Michel Barnier, chargé du Marché intérieur et des services au sein de la Commission européenne, était présent la semaine dernière à la conférence LetsGoConnected, organisée à Bruxelles par l’industrie culturelle pour parler du numérique et de ses enjeux. A cette occasion, le commissaire européen a livré un discours qui démontre à nouveau toute sa volonté d’aller droit dans le mur en refusant toute négociation sur l’évolution nécessaire des droits d’auteur.
L’homme politique français, que l’on a déjà vu de nombreuses fois à l’œuvre pour relayer sans aucun sens critique la propagande la plus surréaliste des ayants droit, use d’un stratagème bien connu des rhétoriciens. Puisqu’il ne peut combattre une idée saine, il la caricature pour la discréditer. C’est ainsi qu’il a consacré une large place de son discours au « mythe qu’en abolissant le droit d’auteur, tout irait mieux » alors que « dans la réalité, privés de droit d’auteur, les artistes n’auraient plus les moyens de créer« .

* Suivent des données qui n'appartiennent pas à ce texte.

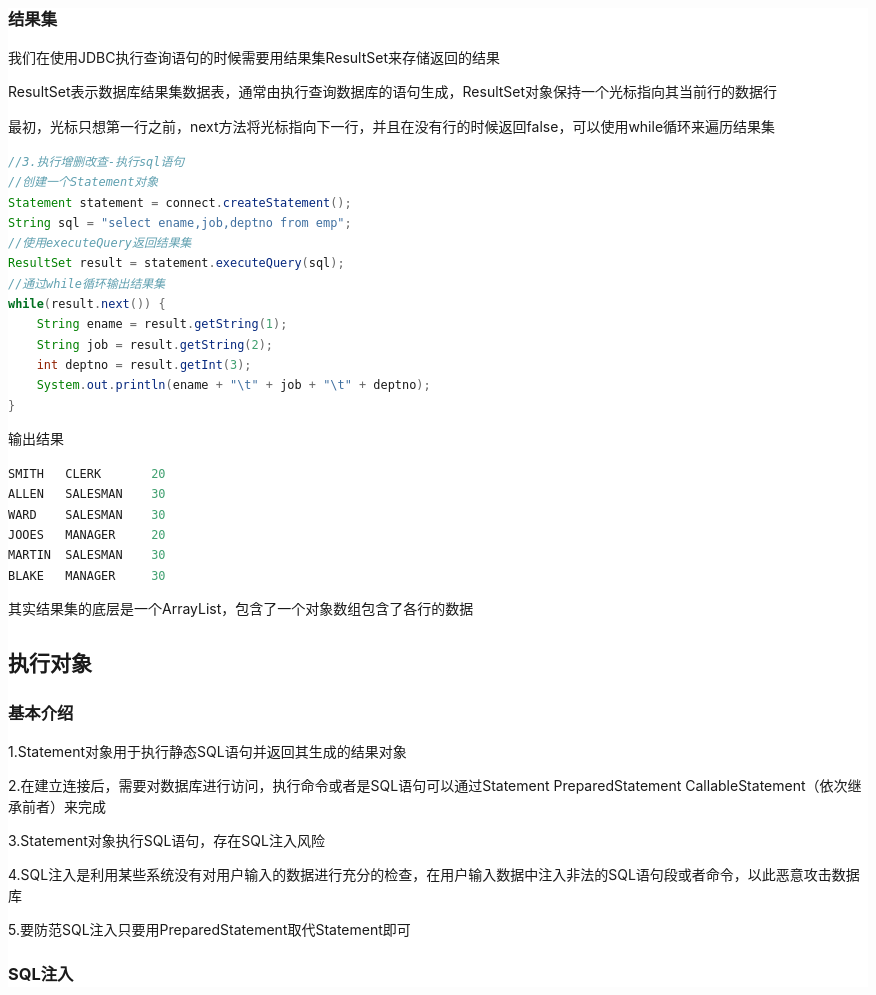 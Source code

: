 

### 结果集

我们在使用JDBC执行查询语句的时候需要用结果集ResultSet来存储返回的结果

ResultSet表示数据库结果集数据表，通常由执行查询数据库的语句生成，ResultSet对象保持一个光标指向其当前行的数据行

最初，光标只想第一行之前，next方法将光标指向下一行，并且在没有行的时候返回false，可以使用while循环来遍历结果集

```java
//3.执行增删改查-执行sql语句
//创建一个Statement对象
Statement statement = connect.createStatement();
String sql = "select ename,job,deptno from emp";
//使用executeQuery返回结果集
ResultSet result = statement.executeQuery(sql);
//通过while循环输出结果集
while(result.next()) {
    String ename = result.getString(1);
    String job = result.getString(2);
    int deptno = result.getInt(3);
    System.out.println(ename + "\t" + job + "\t" + deptno);
}
```

输出结果

```sql
SMITH	CLERK		20
ALLEN	SALESMAN	30
WARD	SALESMAN	30
JOOES	MANAGER		20
MARTIN	SALESMAN	30
BLAKE	MANAGER		30
```

其实结果集的底层是一个ArrayList，包含了一个对象数组包含了各行的数据



## 执行对象

### 基本介绍

1.Statement对象用于执行静态SQL语句并返回其生成的结果对象

2.在建立连接后，需要对数据库进行访问，执行命令或者是SQL语句可以通过Statement PreparedStatement CallableStatement（依次继承前者）来完成

3.Statement对象执行SQL语句，存在SQL注入风险

4.SQL注入是利用某些系统没有对用户输入的数据进行充分的检查，在用户输入数据中注入非法的SQL语句段或者命令，以此恶意攻击数据库

5.要防范SQL注入只要用PreparedStatement取代Statement即可



### SQL注入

Encore une fois, Michel Barnier prouve qu’il ne veut tendre l’oreille qu’à quelques uns, si possible les plus puissants (il commença son discours en saluant « l »initiative » LetsGoConnected » et ceux qui l’ont portée : Bertelsmann, NBC Universal et Vivendi« ).
En réalité, très rares et fort marginaux sont ceux qui demandent une abolition du droit d’auteur. Même le Parti Pirate, qui représente d’ores-et-déjà une force politique majeure en Allemagne et qui présentera plus de 100 candidats aux législatives de juin 2012 en France, ne demande pas qu’il n’y ait plus de droit d’auteur. Il demande qu’il y ait un autre droit d’auteur, plus équilibré.
Il ne faut pas abolir le droit d’auteur, il faut le repenser. Il faut effacer ses excès, par exemple sur l’indéfendable durée de protection des droits qui a été portée à 70 ans après la mort de l’auteur, ce qui limite considérablement le domaine public et réduit la valeur que l’on peut accorder aux œuvres nouvelles.
Il est révélateur que dans son discours, Michel Barnier ne parle des citoyens que comme ceux « qui souhaitent accéder aux contenus qui les intéressent« . Comme si au 21ème siècle, à l’ère de Wikipédia, de Facebook, de BitTorrent ou de Flickr, le public n’était encore qu’un consommateur, et non lui-même un auteur et un diffuseur des œuvres et des savoirs. Comme si la désintermédiation induite par la mise en réseau des hommes ne devait rien changer au droit qui régit la protection et la diffusion des œuvres.
Fidèle à la ligne dure qui est la sienne, Michel Barnier refuse tout débat sur l’évolution du droit d’auteur, et veut au contraire toujours renforcer la lutte contre le piratage, contre le sens de l’Histoire. Il demande à envisager de nouvelles mesures pour « mieux garantir en Europe le respect des droits de propriété intellectuelle et pour promouvoir un usage collectivement plus responsable de ces droits« , et confirme deux pistes déjà évoquées il y a plusieurs semaines :
- « L’identification des circuits financiers liés à la contrefaçon et au piratage« , ce qui est la méthode poussée en France par l’Hadopi pour assécher les sites pirates, mais ce qui n’aura selon nous aucun réel impact sur le piratage qui est davantage mu par la demande que par l’offre ;
- « Un accès facilité à la justice pour les détenteurs de droits« , ce qui doit aboutir au blocage des sites.
Heureusement à la Commission européenne, tout le monde ne semble pas aussi hémiplégique. Les choses bougent, doucement. Ce mois-ci, la vice-présidente Neelie Kroes, en charge de l’agenda numérique, a reconnu qu’à l’avenir « nous serons probablement dans un monde sans SOPA et sans ACTA« , c’est-à-dire sans les solutions promues par Michel Barnier. Elle a aussi incité les parties prenantes à répondre à la consultation lancée par l’Hadopi sur quelques voies d’assouplissements du droit d’auteur.